Extracted entries |
---------------

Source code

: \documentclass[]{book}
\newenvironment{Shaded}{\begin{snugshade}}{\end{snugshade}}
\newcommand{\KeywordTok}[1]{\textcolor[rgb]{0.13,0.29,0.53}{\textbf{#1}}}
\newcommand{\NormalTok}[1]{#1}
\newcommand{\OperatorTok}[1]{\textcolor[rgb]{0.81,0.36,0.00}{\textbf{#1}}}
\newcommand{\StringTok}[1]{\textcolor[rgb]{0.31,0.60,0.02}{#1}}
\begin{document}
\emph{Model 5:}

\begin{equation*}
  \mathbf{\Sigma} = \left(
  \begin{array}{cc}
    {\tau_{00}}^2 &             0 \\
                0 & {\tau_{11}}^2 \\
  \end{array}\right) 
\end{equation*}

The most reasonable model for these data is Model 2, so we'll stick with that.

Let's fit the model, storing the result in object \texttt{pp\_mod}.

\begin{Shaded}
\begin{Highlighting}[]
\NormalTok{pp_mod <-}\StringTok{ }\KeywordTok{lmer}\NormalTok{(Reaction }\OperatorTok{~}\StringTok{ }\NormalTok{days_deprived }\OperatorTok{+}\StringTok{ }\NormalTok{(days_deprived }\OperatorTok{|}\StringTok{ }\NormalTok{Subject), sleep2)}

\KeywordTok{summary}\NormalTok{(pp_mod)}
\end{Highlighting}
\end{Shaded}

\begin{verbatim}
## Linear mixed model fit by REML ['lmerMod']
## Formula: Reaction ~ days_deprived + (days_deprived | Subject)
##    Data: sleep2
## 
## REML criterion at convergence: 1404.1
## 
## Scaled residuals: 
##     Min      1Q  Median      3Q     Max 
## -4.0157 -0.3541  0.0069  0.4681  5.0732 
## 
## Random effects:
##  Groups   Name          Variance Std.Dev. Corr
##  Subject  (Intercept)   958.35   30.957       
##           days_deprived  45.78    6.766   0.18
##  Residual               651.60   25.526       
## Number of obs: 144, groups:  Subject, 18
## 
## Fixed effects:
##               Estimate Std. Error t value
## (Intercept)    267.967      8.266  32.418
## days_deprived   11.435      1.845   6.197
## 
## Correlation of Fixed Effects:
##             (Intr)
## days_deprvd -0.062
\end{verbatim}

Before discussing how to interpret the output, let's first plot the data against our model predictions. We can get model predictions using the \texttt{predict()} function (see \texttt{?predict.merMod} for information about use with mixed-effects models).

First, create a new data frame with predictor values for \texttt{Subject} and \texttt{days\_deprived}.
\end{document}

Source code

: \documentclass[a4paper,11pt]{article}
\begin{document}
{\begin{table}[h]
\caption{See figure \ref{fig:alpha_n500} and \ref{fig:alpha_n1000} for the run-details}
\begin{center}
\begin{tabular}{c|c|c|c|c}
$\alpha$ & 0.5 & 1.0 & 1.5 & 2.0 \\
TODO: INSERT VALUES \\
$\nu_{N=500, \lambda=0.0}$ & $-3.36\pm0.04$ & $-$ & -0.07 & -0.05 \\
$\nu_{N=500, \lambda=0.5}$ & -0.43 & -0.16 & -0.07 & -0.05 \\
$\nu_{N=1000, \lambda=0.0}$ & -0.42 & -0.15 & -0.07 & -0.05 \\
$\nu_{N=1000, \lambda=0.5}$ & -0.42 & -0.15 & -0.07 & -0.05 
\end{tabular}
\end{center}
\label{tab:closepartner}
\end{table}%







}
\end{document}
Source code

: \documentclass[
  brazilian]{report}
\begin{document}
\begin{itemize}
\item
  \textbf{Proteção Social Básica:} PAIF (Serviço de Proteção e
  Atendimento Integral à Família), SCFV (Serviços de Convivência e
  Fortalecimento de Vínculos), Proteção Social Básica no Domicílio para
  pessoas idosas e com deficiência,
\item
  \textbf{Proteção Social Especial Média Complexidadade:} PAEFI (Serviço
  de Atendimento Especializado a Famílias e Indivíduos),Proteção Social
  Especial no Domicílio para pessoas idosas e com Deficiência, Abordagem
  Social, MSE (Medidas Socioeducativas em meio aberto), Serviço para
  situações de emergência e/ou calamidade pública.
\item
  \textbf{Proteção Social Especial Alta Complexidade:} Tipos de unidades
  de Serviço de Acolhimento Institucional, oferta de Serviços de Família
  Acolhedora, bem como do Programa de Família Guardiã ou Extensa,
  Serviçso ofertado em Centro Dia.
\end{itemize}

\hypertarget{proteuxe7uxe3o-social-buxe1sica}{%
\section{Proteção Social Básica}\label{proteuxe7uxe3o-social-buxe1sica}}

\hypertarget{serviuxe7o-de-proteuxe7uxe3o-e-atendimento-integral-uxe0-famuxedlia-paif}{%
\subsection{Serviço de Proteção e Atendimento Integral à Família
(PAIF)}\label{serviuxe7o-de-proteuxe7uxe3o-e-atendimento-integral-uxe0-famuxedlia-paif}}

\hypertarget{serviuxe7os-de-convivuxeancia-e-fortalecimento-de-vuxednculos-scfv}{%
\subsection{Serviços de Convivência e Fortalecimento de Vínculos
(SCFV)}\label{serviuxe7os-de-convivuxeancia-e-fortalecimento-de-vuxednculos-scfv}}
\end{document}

---------------

What you are asked to do | Would you please repeat all the entries exactly as written?

Problem solution |
Source code

: \documentclass[]{book}
\newenvironment{Shaded}{\begin{snugshade}}{\end{snugshade}}
\newcommand{\KeywordTok}[1]{\textcolor[rgb]{0.13,0.29,0.53}{\textbf{#1}}}
\newcommand{\NormalTok}[1]{#1}
\newcommand{\OperatorTok}[1]{\textcolor[rgb]{0.81,0.36,0.00}{\textbf{#1}}}
\newcommand{\StringTok}[1]{\textcolor[rgb]{0.31,0.60,0.02}{#1}}
\begin{document}
\emph{Model 5:}

\begin{equation*}
  \mathbf{\Sigma} = \left(
  \begin{array}{cc}
    {\tau_{00}}^2 &             0 \\
                0 & {\tau_{11}}^2 \\
  \end{array}\right) 
\end{equation*}

The most reasonable model for these data is Model 2, so we'll stick with that.

Let's fit the model, storing the result in object \texttt{pp\_mod}.

\begin{Shaded}
\begin{Highlighting}[]
\NormalTok{pp_mod <-}\StringTok{ }\KeywordTok{lmer}\NormalTok{(Reaction }\OperatorTok{~}\StringTok{ }\NormalTok{days_deprived }\OperatorTok{+}\StringTok{ }\NormalTok{(days_deprived }\OperatorTok{|}\StringTok{ }\NormalTok{Subject), sleep2)}

\KeywordTok{summary}\NormalTok{(pp_mod)}
\end{Highlighting}
\end{Shaded}

\begin{verbatim}
## Linear mixed model fit by REML ['lmerMod']
## Formula: Reaction ~ days_deprived + (days_deprived | Subject)
##    Data: sleep2
## 
## REML criterion at convergence: 1404.1
## 
## Scaled residuals: 
##     Min      1Q  Median      3Q     Max 
## -4.0157 -0.3541  0.0069  0.4681  5.0732 
## 
## Random effects:
##  Groups   Name          Variance Std.Dev. Corr
##  Subject  (Intercept)   958.35   30.957       
##           days_deprived  45.78    6.766   0.18
##  Residual               651.60   25.526       
## Number of obs: 144, groups:  Subject, 18
## 
## Fixed effects:
##               Estimate Std. Error t value
## (Intercept)    267.967      8.266  32.418
## days_deprived   11.435      1.845   6.197
## 
## Correlation of Fixed Effects:
##             (Intr)
## days_deprvd -0.062
\end{verbatim}

Before discussing how to interpret the output, let's first plot the data against our model predictions. We can get model predictions using the \texttt{predict()} function (see \texttt{?predict.merMod} for information about use with mixed-effects models).

First, create a new data frame with predictor values for \texttt{Subject} and \texttt{days\_deprived}.
\end{document}

Source code

: \documentclass[a4paper,11pt]{article}
\begin{document}
{\begin{table}[h]
\caption{See figure \ref{fig:alpha_n500} and \ref{fig:alpha_n1000} for the run-details}
\begin{center}
\begin{tabular}{c|c|c|c|c}
$\alpha$ & 0.5 & 1.0 & 1.5 & 2.0 \\
TODO: INSERT VALUES \\
$\nu_{N=500, \lambda=0.0}$ & $-3.36\pm0.04$ & $-$ & -0.07 & -0.05 \\
$\nu_{N=500, \lambda=0.5}$ & -0.43 & -0.16 & -0.07 & -0.05 \\
$\nu_{N=1000, \lambda=0.0}$ & -0.42 & -0.15 & -0.07 & -0.05 \\
$\nu_{N=1000, \lambda=0.5}$ & -0.42 & -0.15 & -0.07 & -0.05 
\end{tabular}
\end{center}
\label{tab:closepartner}
\end{table}%







}
\end{document}
Source code

: \documentclass[
  brazilian]{report}
\begin{document}
\begin{itemize}
\item
  \textbf{Proteção Social Básica:} PAIF (Serviço de Proteção e
  Atendimento Integral à Família), SCFV (Serviços de Convivência e
  Fortalecimento de Vínculos), Proteção Social Básica no Domicílio para
  pessoas idosas e com deficiência,
\item
  \textbf{Proteção Social Especial Média Complexidadade:} PAEFI (Serviço
  de Atendimento Especializado a Famílias e Indivíduos),Proteção Social
  Especial no Domicílio para pessoas idosas e com Deficiência, Abordagem
  Social, MSE (Medidas Socioeducativas em meio aberto), Serviço para
  situações de emergência e/ou calamidade pública.
\item
  \textbf{Proteção Social Especial Alta Complexidade:} Tipos de unidades
  de Serviço de Acolhimento Institucional, oferta de Serviços de Família
  Acolhedora, bem como do Programa de Família Guardiã ou Extensa,
  Serviçso ofertado em Centro Dia.
\end{itemize}

\hypertarget{proteuxe7uxe3o-social-buxe1sica}{%
\section{Proteção Social Básica}\label{proteuxe7uxe3o-social-buxe1sica}}

\hypertarget{serviuxe7o-de-proteuxe7uxe3o-e-atendimento-integral-uxe0-famuxedlia-paif}{%
\subsection{Serviço de Proteção e Atendimento Integral à Família
(PAIF)}\label{serviuxe7o-de-proteuxe7uxe3o-e-atendimento-integral-uxe0-famuxedlia-paif}}

\hypertarget{serviuxe7os-de-convivuxeancia-e-fortalecimento-de-vuxednculos-scfv}{%
\subsection{Serviços de Convivência e Fortalecimento de Vínculos
(SCFV)}\label{serviuxe7os-de-convivuxeancia-e-fortalecimento-de-vuxednculos-scfv}}
\end{document}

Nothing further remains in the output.